The ADB has lent US$200mn to finance Indian climate change projects, in the week that the Indian government ratified the Paris Agreement.
India is the world’s third-largest CO2 emitter, after China and the US, accounting for 4.5% of the global total. The Paris Agreement commits India to reducing the energy intensity of its economy by 33% from 2005 levels by 2020.
The ADB has estimated that to achieve an intermediate reduction of 20% by 2020, India will need to invest US$68bn in energy efficiency measures. The development bank is to expand its regional lending in the sector to US$6bn by the same year.
The borrower on this project is Energy Efficiency Services (EESL), a joint venture between four public sector bodies – the National Thermal Power Corporation, Powergrid Corporation of India, Power Finance Corporation and Rural Electrification Corporation.

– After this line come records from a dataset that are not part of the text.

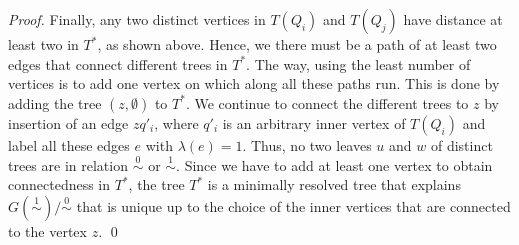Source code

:\documentclass[smallextended]{svjour3}
\newcommand{\remove}[1]{\begingroup\tiny\color{yellow}#1\endgroup}
\newcommand{\Ro}{\mathrel{\overset{0}{\sim}}}
\newcommand{\Rl}{\mathrel{\overset{1}{\sim}}}
\begin{document}
\begin{proof}
{   Finally, any two distinct vertices in $T(Q_i)$ and $T(Q_j)$ have distance
	at least two in $T^*$, as shown above. Hence, we there must be a path of at least two edges
   that connect different trees in $T^*$.  The way,
   using the least number of vertices is to add one vertex on which along
   all these paths run. This is done by adding the tree $({z},\emptyset)$ to
   $T^*$.  We continue to connect the different trees to $z$ by insertion of
   an edge $zq'_i$, where $q'_i$ is an arbitrary inner vertex of $T(Q_i)$
   and label all these edges $e$ with $\lambda(e)=1$.  Thus, no two leaves
   $u$ and $w$ of distinct trees are in relation $\Ro$ or $\Rl$.  Since we
   have to add at least one vertex to obtain connectedness in $T^*$, 
	the tree $T^*$ is a minimally resolved tree that explains  $G(\Rl)/\Ro$
	that is unique up to the choice of the inner vertices that are connected to the vertex
   $z$.  \qed }
%        
%

\end{proof}
\end{document}
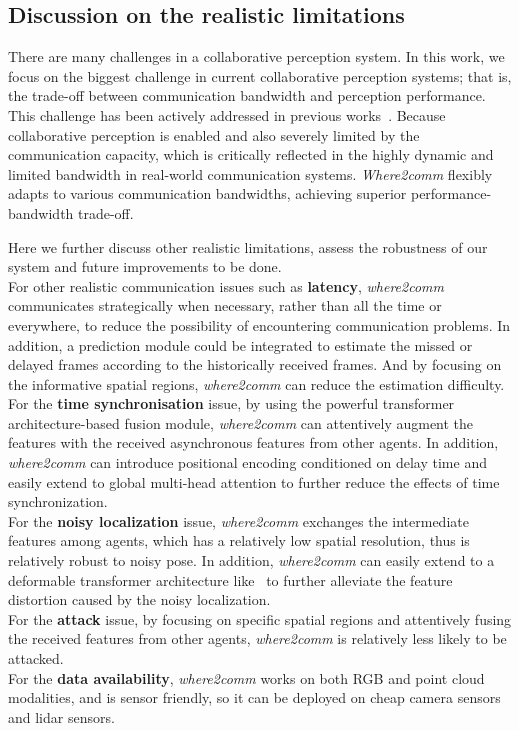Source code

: \documentclass{article}
\begin{document}
\subsection{Discussion on the realistic limitations}
There are many challenges in a collaborative perception system. In this work, we focus on the biggest challenge in current collaborative perception systems; that is, the trade-off between communication bandwidth and perception performance. This challenge has been actively addressed in previous works~\cite{who2com,when2com,v2vnet,disconet}. Because collaborative perception is enabled and also severely limited by the communication capacity, which is critically reflected in the highly dynamic and limited bandwidth in real-world communication systems. \textit{Where2comm} flexibly adapts to various communication bandwidths, achieving superior performance-bandwidth trade-off.


Here we further discuss other realistic limitations, assess the robustness of our system and future improvements to be done. \\
 For other realistic communication issues such as \textbf{latency}, \textit{where2comm} communicates strategically when necessary, rather than all the time or everywhere, to reduce the possibility of encountering communication problems. In addition, a prediction module could be integrated to estimate the missed or delayed frames according to the historically received frames. And by focusing on the informative spatial regions, \textit{where2comm} can reduce the estimation difficulty. \\
 For the \textbf{time synchronisation} issue, by using the powerful transformer architecture-based fusion module, \textit{where2comm} can attentively augment the features with the received asynchronous features from other agents. In addition, \textit{where2comm} can introduce positional encoding conditioned on delay time and easily extend to global multi-head attention to further reduce the effects of time synchronization.\\
 For the \textbf{noisy localization} issue, \textit{where2comm} exchanges the intermediate features among agents, which has a relatively low spatial resolution, thus is relatively robust to noisy pose. In addition, \textit{where2comm} can easily extend to a deformable transformer architecture like~\cite{DeformableDETR} to further alleviate the feature distortion caused by the noisy localization.\\
 For the \textbf{attack} issue, by focusing on specific spatial regions and attentively fusing the received features from other agents, \textit{where2comm} is relatively less likely to be attacked. \\
 For the \textbf{data availability}, \textit{where2comm} works on both RGB and point cloud modalities, and is sensor friendly, so it can be deployed on cheap camera sensors and lidar sensors.
\end{document}
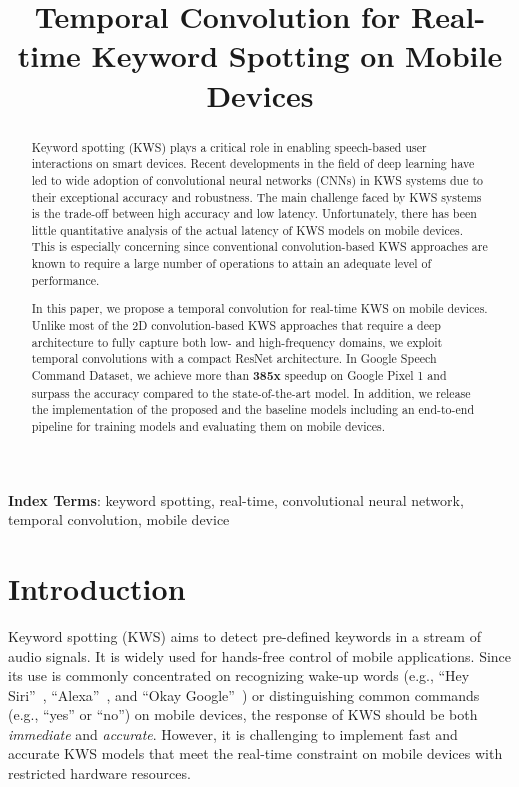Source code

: \documentclass[a4paper]{article}
\title{Temporal Convolution for Real-time Keyword Spotting on Mobile Devices}
\begin{document}
\maketitle





\begin{abstract}
Keyword spotting (KWS) plays a critical role in enabling speech-based user interactions on smart devices.
Recent developments in the field of deep learning have led to wide adoption of convolutional neural networks (CNNs) in KWS systems due to their exceptional accuracy and robustness.
The main challenge faced by KWS systems is the trade-off between high accuracy and low latency.
Unfortunately, there has been little quantitative analysis of the actual latency of KWS models on mobile devices.
This is especially concerning since conventional convolution-based KWS approaches are known to require a large number of operations to attain an adequate level of performance.

In this paper, we propose a temporal convolution for real-time KWS on mobile devices.
Unlike most of the 2D convolution-based KWS approaches that require a deep architecture to fully capture both low- and high-frequency domains, we exploit temporal convolutions with a compact ResNet architecture.
In Google Speech Command Dataset, we achieve more than \textbf{385x} speedup on Google Pixel 1 and surpass the accuracy compared to the state-of-the-art model.
In addition, we release the implementation of the proposed and the baseline models including an end-to-end pipeline for training models and evaluating them on mobile devices.
\end{abstract}





\noindent\textbf{Index Terms}: keyword spotting, real-time, convolutional neural network, temporal convolution, mobile device





\section{Introduction}

Keyword spotting (KWS) aims to detect pre-defined keywords in a stream of audio signals.
It is widely used for hands-free control of mobile applications.
Since its use is commonly concentrated on recognizing wake-up words (e.g., ``Hey Siri''~\cite{sigtia-interspeech-2018-heysiri}, ``Alexa''~\cite{sun-interspeech-2017-alexa, tucker-interspeech-2016-alexa}, and ``Okay Google''~\cite{chen-icassp-2014-OkayGoogle}) or distinguishing common commands (e.g., ``yes'' or ``no'') on mobile devices, the response of KWS should be both \emph{immediate} and \emph{accurate}.
However, it is challenging to implement fast and accurate KWS models that meet the real-time constraint on mobile devices with restricted hardware resources.
\end{document}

This US$200mn will be matched by US$200mn from the books of EESL, which in turn will be matched by US$400mn from the Indian government.
The money will finance energy-saving projects that typically have trouble attracting commercial financing. EESL will make loans available for installing light-emitting diode (LED) municipal streetlights, energy-efficient domestic lights and fans, and energy-efficient agriculture water pumps.
In total, the investment is expected to fund 1.5 million LED street lamps, 42 million LED household lamps, ceiling fans and LED tube lights, and 225,000 new pumps. Initially, these will be in the states of Andhra Pradesh, Goa, Karnataka, Maharashtra, Rajasthan, Telangana and Uttar Pradesh.
This, the ADB says, will end up saving around 3,800GW hours of energy a year, equivalent to the annual output of two 300MW coal-fired power stations.
“This scale of transition cannot fail to impact the trade of a whole range of goods and commodities, and therefore those that finance that trade,” Thomas Verhagen, CISL
The Paris Agreement is likely to be cemented this week, with the EU Parliament today (October 4) voting overwhelmingly to ratify.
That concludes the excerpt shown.